It has been four months since Prime Minister Yoshiro Mori launched his coalition government. Mori's first Cabinet, inaugurated April 5, remained in office for less than three months before the general election was held June 25. He established his second Cabinet July 3.

So far, the Mori administration has few tangible achievements to its credit. The much ballyhooed Okinawa G8 summit, on which the administration staked its political future, turned into a political show with an all-star cast but with little substance. Gaffe-prone Mori made a few bad slips of the tongue during the election campaign. Immediately after the election, former Construction Minister Eiichi Nakao of Mori's Liberal Democratic Party was arrested in connection with a payoff scandal. Then Kimitaka Kuze, chairman of the Financial Reconstruction Commission and a Mori appointee, was forced to resign for receiving illegal benefits and payments from companies.

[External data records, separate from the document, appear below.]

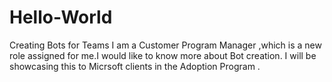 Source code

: # Hello-World
Creating Bots for Teams 
I am a Customer Program Manager ,which is a new role assigned for me.I would like to know more about Bot creation.
I will be showcasing this to Micrsoft clients in the Adoption Program .
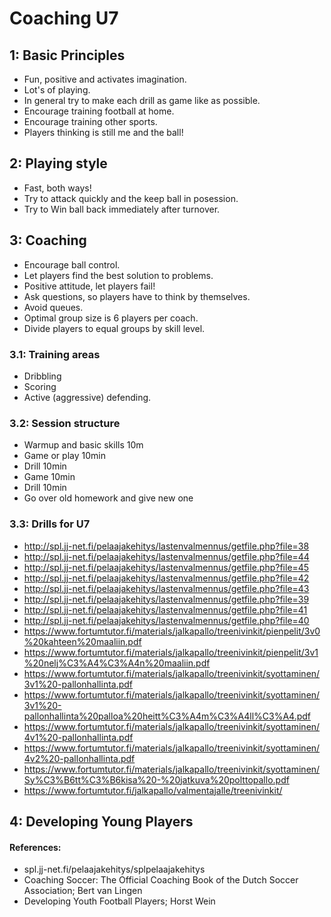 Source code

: # Coaching U7
## 1: Basic Principles
* Fun, positive and activates imagination.
* Lot's of playing.
* In general try to make each drill as game like as possible.
* Encourage training football at home.
* Encourage training other sports.
* Players thinking is still me and the ball!

## 2: Playing style
* Fast, both ways!
* Try to attack quickly and the keep ball in posession.
* Try to Win ball back immediately after turnover.

## 3: Coaching
* Encourage ball control.
* Let players find the best solution to problems.
* Positive attitude, let players fail!
* Ask questions, so players have to think by themselves.
* Avoid queues.
* Optimal group size is 6 players per coach.
* Divide players to equal groups by skill level.

### 3.1: Training areas
* Dribbling
* Scoring
* Active (aggressive) defending.

### 3.2: Session structure
* Warmup and basic skills 10m
* Game or play 10min
* Drill 10min
* Game 10min
* Drill 10min
* Go over old homework and give new one

### 3.3: Drills for U7
* http://spl.jj-net.fi/pelaajakehitys/lastenvalmennus/getfile.php?file=38
* http://spl.jj-net.fi/pelaajakehitys/lastenvalmennus/getfile.php?file=44
* http://spl.jj-net.fi/pelaajakehitys/lastenvalmennus/getfile.php?file=45
* http://spl.jj-net.fi/pelaajakehitys/lastenvalmennus/getfile.php?file=42
* http://spl.jj-net.fi/pelaajakehitys/lastenvalmennus/getfile.php?file=43
* http://spl.jj-net.fi/pelaajakehitys/lastenvalmennus/getfile.php?file=39
* http://spl.jj-net.fi/pelaajakehitys/lastenvalmennus/getfile.php?file=41
* http://spl.jj-net.fi/pelaajakehitys/lastenvalmennus/getfile.php?file=40
* https://www.fortumtutor.fi/materials/jalkapallo/treenivinkit/pienpelit/3v0%20kahteen%20maaliin.pdf
* https://www.fortumtutor.fi/materials/jalkapallo/treenivinkit/pienpelit/3v1%20nelj%C3%A4%C3%A4n%20maaliin.pdf
* https://www.fortumtutor.fi/materials/jalkapallo/treenivinkit/syottaminen/3v1%20-pallonhallinta.pdf
* https://www.fortumtutor.fi/materials/jalkapallo/treenivinkit/syottaminen/3v1%20-pallonhallinta%20palloa%20heitt%C3%A4m%C3%A4ll%C3%A4.pdf
* https://www.fortumtutor.fi/materials/jalkapallo/treenivinkit/syottaminen/4v1%20-pallonhallinta.pdf
* https://www.fortumtutor.fi/materials/jalkapallo/treenivinkit/syottaminen/4v2%20-pallonhallinta.pdf
* https://www.fortumtutor.fi/materials/jalkapallo/treenivinkit/syottaminen/Sy%C3%B6tt%C3%B6kisa%20-%20jatkuva%20polttopallo.pdf
* https://www.fortumtutor.fi/jalkapallo/valmentajalle/treenivinkit/

## 4: Developing Young Players

#### References:
* spl.jj-net.fi/pelaajakehitys/splpelaajakehitys
* Coaching Soccer: The Official Coaching Book of the Dutch Soccer Association; Bert van Lingen
* Developing Youth Football Players; Horst Wein
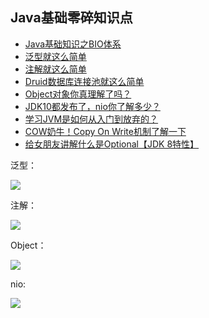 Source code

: ## Java基础零碎知识点 ##

- [Java基础知识之BIO体系](https://www.jianshu.com/p/00197f049a58)
- [泛型就这么简单](https://segmentfault.com/a/1190000014120746)
- [注解就这么简单](https://segmentfault.com/a/1190000014131722)
- [Druid数据库连接池就这么简单](https://segmentfault.com/a/1190000013997259)
- [Object对象你真理解了吗？](https://segmentfault.com/a/1190000014710646)
- [JDK10都发布了，nio你了解多少？](https://segmentfault.com/a/1190000014850886)
- [学习JVM是如何从入门到放弃的？](https://segmentfault.com/a/1190000015605327)
- [COW奶牛！Copy On Write机制了解一下](https://segmentfault.com/a/1190000016865958)
- [给女朋友讲解什么是Optional【JDK 8特性】](https://segmentfault.com/a/1190000017067661)

泛型：

![](https://i.imgur.com/E3JilMy.png)

注解：


![](https://i.imgur.com/FrvrE4L.png)

Object：

![](https://i.imgur.com/1LIn9zA.jpg)

nio:

![](https://i.imgur.com/gZ5D12K.jpg)



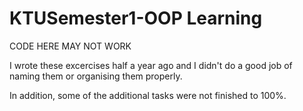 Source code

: # KTUSemester1-OOP Learning

CODE HERE MAY NOT WORK

I wrote these excercises half a year ago and I didn't do a good job of 
naming them or organising them properly.

In addition, some of the additional tasks were not finished to 100%.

Mori's leadership qualities are in serious doubt. Recent opinion polls showed the Mori Cabinet's approval ratings were in the 20-30 percent range and the disapproval ratings were in the 60-70 percent range. The ratings have little changed since the inauguration of the coalition government. This is highly abnormal. The polls also reflected overwhelming public disapproval of the coalition between the LDP and New Komeito, which is backed by Soka Gakkai, a lay Buddhist organization. The Mori administration, which is unlikely to receive much public support in the months ahead, could unravel anytime.